DIRECTIONS: Go through the entries below, tally each line with the string "dashed", and give the final number by itself.

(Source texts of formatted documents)

====

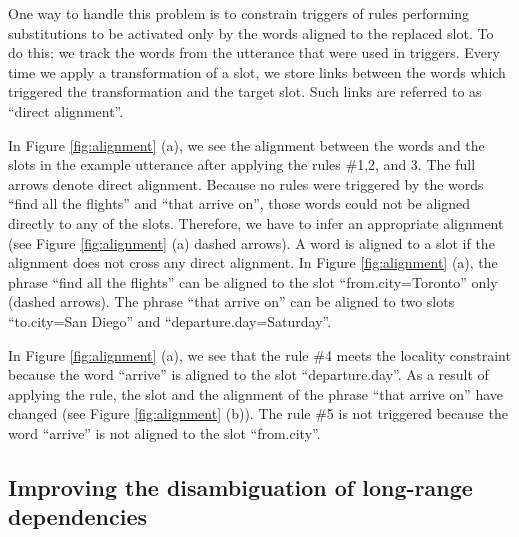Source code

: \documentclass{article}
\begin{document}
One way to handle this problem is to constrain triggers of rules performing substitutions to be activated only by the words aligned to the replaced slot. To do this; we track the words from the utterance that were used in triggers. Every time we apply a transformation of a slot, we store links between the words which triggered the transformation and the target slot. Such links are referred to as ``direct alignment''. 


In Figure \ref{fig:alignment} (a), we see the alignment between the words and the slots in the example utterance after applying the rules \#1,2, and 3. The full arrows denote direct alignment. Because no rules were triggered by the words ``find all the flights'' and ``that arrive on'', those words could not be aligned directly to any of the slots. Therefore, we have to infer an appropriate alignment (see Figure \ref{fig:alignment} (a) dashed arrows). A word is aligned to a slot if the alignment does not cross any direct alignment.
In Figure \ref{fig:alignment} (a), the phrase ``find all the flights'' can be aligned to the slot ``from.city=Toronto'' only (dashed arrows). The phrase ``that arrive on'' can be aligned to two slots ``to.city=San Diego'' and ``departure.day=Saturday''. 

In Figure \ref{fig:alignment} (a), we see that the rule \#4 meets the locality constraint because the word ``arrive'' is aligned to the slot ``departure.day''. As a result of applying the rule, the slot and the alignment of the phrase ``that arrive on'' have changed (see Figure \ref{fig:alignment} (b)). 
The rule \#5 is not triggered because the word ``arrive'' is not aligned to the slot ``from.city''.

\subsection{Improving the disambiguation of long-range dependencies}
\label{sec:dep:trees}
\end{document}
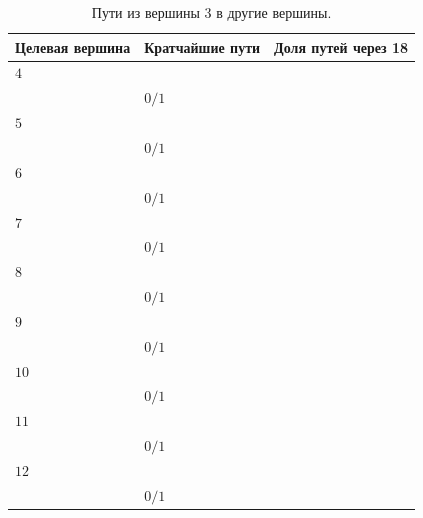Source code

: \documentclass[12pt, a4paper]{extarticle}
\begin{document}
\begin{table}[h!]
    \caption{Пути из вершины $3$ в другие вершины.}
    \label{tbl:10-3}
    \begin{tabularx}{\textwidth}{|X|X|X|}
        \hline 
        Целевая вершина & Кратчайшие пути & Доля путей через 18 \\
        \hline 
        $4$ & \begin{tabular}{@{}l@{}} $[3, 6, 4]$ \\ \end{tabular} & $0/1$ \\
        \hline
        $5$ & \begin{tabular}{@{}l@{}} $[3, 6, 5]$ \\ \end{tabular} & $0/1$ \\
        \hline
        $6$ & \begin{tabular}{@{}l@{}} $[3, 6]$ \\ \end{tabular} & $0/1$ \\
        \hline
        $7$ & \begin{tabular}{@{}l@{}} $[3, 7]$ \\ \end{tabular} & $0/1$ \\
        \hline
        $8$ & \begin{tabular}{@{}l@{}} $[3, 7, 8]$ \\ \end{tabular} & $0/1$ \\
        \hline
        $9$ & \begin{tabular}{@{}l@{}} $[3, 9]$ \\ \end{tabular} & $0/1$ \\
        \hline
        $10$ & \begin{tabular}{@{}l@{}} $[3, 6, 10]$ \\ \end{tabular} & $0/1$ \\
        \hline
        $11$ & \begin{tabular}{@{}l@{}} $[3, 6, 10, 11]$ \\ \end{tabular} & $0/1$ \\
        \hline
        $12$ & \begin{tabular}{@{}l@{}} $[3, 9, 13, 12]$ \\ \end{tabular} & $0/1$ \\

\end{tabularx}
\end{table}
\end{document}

====

PROBLEM SOLUTION: 2